* PROMPT *
The output should be all lines of the entries below in which the word "Bioengineering" occurs.

* EXCERPTED RECORDS *
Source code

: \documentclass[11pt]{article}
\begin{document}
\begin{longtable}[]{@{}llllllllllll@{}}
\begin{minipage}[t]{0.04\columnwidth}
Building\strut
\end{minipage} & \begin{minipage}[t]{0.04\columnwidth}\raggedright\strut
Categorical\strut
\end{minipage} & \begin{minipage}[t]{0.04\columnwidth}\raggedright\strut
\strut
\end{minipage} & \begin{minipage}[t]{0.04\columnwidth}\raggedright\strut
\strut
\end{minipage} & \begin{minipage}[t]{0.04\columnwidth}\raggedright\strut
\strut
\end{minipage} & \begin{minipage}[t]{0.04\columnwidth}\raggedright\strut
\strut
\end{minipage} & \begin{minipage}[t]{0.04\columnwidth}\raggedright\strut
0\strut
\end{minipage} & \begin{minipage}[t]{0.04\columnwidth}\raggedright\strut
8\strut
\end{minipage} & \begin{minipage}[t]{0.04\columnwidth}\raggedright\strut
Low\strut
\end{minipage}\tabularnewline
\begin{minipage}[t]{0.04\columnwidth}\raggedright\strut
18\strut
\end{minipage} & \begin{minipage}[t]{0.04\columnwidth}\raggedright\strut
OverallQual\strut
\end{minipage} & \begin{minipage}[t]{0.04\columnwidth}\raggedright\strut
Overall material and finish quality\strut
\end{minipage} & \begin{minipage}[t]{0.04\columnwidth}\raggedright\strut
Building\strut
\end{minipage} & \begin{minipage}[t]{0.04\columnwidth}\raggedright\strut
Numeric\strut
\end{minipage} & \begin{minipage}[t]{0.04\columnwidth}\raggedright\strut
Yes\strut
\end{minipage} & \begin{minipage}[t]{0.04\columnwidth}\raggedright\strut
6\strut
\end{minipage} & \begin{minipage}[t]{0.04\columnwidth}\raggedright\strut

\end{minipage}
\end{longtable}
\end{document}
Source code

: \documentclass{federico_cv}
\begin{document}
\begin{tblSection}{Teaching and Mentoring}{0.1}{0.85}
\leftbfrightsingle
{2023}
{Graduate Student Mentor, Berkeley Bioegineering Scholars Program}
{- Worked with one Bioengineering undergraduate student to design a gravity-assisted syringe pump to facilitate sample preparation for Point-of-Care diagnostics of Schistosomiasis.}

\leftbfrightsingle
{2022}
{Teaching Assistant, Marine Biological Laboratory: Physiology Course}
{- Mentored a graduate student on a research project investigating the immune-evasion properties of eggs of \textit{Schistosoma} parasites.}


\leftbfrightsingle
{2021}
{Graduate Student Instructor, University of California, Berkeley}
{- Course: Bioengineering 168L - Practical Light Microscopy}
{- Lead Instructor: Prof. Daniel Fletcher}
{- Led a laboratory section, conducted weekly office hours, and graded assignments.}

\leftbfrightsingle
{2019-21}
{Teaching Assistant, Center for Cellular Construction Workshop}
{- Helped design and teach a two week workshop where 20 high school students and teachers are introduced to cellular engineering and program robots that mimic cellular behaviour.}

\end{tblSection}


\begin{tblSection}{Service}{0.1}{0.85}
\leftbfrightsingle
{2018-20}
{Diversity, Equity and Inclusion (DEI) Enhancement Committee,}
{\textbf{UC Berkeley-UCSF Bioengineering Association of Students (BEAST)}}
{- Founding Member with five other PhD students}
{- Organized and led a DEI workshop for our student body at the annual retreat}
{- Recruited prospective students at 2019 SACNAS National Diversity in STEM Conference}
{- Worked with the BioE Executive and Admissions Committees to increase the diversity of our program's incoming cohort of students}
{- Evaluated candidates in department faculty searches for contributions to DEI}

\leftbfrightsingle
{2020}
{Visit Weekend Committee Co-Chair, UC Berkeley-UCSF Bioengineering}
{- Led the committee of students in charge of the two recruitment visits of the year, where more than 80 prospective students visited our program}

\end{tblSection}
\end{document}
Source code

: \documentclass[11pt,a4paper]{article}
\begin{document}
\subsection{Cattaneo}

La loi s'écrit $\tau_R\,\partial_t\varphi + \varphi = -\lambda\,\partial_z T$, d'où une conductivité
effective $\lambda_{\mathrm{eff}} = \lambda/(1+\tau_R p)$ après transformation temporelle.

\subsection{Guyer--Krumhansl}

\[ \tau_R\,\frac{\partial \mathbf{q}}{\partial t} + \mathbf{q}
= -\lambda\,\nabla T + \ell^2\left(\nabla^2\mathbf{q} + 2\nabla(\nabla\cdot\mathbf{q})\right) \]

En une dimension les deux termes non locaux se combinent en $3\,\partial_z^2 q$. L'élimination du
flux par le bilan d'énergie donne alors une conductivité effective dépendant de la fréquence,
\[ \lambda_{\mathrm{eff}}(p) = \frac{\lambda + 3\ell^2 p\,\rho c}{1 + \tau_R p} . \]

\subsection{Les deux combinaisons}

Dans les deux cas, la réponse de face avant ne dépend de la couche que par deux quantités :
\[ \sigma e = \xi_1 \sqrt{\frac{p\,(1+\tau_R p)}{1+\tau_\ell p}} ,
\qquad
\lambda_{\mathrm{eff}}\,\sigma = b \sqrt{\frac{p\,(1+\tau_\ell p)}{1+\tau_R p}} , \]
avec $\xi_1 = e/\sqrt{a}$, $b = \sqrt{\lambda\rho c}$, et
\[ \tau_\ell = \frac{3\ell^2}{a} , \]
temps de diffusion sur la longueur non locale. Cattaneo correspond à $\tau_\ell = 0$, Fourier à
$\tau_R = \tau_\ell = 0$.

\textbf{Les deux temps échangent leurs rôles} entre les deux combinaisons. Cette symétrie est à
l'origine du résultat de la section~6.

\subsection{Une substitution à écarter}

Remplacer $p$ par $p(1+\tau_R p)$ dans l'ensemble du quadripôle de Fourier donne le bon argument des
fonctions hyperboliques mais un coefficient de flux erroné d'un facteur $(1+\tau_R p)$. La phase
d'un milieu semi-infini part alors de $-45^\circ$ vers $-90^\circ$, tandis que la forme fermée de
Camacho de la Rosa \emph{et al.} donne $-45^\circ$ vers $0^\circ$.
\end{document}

* TASK RESULT *
{- Worked with one Bioengineering undergraduate student to design a gravity-assisted syringe pump to facilitate sample preparation for Point-of-Care diagnostics of Schistosomiasis.}
{- Course: Bioengineering 168L - Practical Light Microscopy}
{\textbf{UC Berkeley-UCSF Bioengineering Association of Students (BEAST)}}
{Visit Weekend Committee Co-Chair, UC Berkeley-UCSF Bioengineering}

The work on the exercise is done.